Below are the records; copy exactly the stretch from the line containing "- [A Growth Mindset](agrowthmindset.md)" through the line containing "October 21st, 2016", both ends included, and nothing else.
##### SOURCE DATA
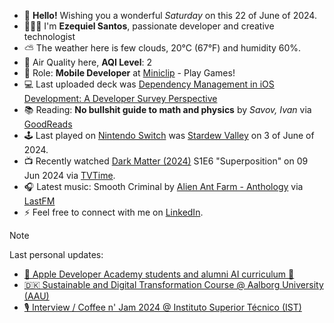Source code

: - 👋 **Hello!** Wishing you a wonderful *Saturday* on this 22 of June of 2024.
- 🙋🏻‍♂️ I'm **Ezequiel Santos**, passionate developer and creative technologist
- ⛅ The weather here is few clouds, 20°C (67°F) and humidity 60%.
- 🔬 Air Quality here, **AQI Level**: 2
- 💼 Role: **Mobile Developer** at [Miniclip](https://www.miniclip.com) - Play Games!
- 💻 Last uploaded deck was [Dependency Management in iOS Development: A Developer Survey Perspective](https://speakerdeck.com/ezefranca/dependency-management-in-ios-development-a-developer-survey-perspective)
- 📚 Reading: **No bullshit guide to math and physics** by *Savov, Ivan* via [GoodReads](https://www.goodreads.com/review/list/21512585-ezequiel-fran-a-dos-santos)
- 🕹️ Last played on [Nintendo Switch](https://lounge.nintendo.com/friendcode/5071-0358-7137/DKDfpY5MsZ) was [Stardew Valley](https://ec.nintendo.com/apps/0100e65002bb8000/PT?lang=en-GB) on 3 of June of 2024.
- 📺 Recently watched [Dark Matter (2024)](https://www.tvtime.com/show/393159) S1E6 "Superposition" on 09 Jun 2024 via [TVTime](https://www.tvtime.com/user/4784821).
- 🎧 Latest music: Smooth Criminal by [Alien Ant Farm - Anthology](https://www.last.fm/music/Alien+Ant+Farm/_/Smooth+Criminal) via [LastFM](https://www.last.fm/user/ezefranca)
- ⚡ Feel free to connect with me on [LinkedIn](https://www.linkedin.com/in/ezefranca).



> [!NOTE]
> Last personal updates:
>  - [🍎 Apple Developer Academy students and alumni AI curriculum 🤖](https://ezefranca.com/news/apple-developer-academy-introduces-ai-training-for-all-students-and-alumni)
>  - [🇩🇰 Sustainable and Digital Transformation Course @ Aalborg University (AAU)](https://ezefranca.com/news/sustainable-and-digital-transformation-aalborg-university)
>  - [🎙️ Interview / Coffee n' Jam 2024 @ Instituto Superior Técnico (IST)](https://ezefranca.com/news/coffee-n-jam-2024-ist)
##########
##### SOURCE DATA
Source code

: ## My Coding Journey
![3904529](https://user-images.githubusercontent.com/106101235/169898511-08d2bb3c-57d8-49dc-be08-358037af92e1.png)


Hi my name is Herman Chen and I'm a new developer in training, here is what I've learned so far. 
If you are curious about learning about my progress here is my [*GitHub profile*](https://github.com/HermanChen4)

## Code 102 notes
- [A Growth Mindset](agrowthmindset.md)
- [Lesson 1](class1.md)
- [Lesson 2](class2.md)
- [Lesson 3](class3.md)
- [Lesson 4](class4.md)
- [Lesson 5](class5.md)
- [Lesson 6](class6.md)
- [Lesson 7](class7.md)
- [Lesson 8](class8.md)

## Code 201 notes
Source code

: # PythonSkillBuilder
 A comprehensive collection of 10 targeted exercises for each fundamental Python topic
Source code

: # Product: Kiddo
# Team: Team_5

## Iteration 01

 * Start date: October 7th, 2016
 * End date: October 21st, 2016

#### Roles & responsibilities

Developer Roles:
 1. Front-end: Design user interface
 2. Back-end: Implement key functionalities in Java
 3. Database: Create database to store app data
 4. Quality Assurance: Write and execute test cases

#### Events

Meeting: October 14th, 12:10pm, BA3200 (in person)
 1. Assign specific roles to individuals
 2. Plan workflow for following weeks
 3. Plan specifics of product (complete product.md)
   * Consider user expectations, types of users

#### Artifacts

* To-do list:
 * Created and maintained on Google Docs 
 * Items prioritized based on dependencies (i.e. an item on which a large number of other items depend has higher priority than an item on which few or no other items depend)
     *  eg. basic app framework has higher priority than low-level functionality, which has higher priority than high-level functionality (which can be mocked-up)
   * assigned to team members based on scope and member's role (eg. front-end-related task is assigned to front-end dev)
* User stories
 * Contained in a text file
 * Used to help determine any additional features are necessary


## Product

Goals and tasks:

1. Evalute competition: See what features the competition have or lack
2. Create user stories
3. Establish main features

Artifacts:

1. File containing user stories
##########
**RESULT BELOW**
- [A Growth Mindset](agrowthmindset.md)
- [Lesson 1](class1.md)
- [Lesson 2](class2.md)
- [Lesson 3](class3.md)
- [Lesson 4](class4.md)
- [Lesson 5](class5.md)
- [Lesson 6](class6.md)
- [Lesson 7](class7.md)
- [Lesson 8](class8.md)

## Code 201 notes
Source code

: # PythonSkillBuilder
 A comprehensive collection of 10 targeted exercises for each fundamental Python topic
Source code

: # Product: Kiddo
# Team: Team_5

## Iteration 01

 * Start date: October 7th, 2016
 * End date: October 21st, 2016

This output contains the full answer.